**PROBLEM:**
The answer must consist of every line in the records below that contains the string "drugs".

**SOURCE DATA:**
+ + +
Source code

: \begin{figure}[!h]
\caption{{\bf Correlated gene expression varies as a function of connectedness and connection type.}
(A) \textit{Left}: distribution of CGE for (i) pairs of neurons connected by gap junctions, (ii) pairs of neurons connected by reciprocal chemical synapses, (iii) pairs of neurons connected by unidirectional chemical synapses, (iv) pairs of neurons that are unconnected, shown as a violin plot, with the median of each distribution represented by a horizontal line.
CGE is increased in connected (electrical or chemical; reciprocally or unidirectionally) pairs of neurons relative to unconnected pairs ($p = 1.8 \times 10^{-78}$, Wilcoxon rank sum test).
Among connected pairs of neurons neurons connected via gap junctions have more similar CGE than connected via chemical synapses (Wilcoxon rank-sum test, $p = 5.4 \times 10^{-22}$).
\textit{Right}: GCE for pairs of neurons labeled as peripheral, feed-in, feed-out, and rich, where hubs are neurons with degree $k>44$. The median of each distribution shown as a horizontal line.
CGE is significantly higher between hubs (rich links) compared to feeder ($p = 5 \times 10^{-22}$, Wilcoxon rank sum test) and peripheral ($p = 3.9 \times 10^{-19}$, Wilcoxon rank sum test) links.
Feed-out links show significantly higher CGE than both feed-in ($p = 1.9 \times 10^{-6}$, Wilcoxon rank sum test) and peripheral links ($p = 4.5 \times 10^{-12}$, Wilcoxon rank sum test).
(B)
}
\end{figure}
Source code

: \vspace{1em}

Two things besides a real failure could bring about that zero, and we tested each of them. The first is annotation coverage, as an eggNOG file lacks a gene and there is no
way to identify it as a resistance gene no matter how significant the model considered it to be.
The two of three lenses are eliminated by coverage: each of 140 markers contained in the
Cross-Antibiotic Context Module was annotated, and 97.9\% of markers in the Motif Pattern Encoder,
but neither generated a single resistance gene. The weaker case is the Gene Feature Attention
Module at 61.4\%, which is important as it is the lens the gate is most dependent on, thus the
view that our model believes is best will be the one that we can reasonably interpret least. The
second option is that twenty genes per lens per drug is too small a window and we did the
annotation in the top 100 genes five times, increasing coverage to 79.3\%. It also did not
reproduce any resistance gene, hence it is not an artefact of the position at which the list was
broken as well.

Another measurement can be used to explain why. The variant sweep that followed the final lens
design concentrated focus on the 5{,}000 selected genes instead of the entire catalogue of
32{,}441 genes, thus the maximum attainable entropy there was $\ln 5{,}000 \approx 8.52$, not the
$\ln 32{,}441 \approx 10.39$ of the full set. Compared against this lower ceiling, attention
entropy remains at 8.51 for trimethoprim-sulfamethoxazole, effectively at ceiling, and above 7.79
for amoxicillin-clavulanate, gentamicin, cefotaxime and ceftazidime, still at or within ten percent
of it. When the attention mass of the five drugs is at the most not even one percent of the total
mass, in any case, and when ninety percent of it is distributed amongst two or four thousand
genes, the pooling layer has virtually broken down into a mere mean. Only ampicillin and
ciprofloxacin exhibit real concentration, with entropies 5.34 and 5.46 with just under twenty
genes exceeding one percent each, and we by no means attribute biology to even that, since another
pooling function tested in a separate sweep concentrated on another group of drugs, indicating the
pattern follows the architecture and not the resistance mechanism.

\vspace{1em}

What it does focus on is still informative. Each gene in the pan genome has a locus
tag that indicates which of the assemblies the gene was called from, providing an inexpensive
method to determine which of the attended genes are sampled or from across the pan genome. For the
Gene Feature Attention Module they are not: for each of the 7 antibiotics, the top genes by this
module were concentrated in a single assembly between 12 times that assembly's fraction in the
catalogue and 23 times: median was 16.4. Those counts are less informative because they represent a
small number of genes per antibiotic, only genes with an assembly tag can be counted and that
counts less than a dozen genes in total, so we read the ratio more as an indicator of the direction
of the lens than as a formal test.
+ + +
**WRITTEN REPLY:**
of it. When the attention mass of the five drugs is at the most not even one percent of the total
pooling function tested in a separate sweep concentrated on another group of drugs, indicating the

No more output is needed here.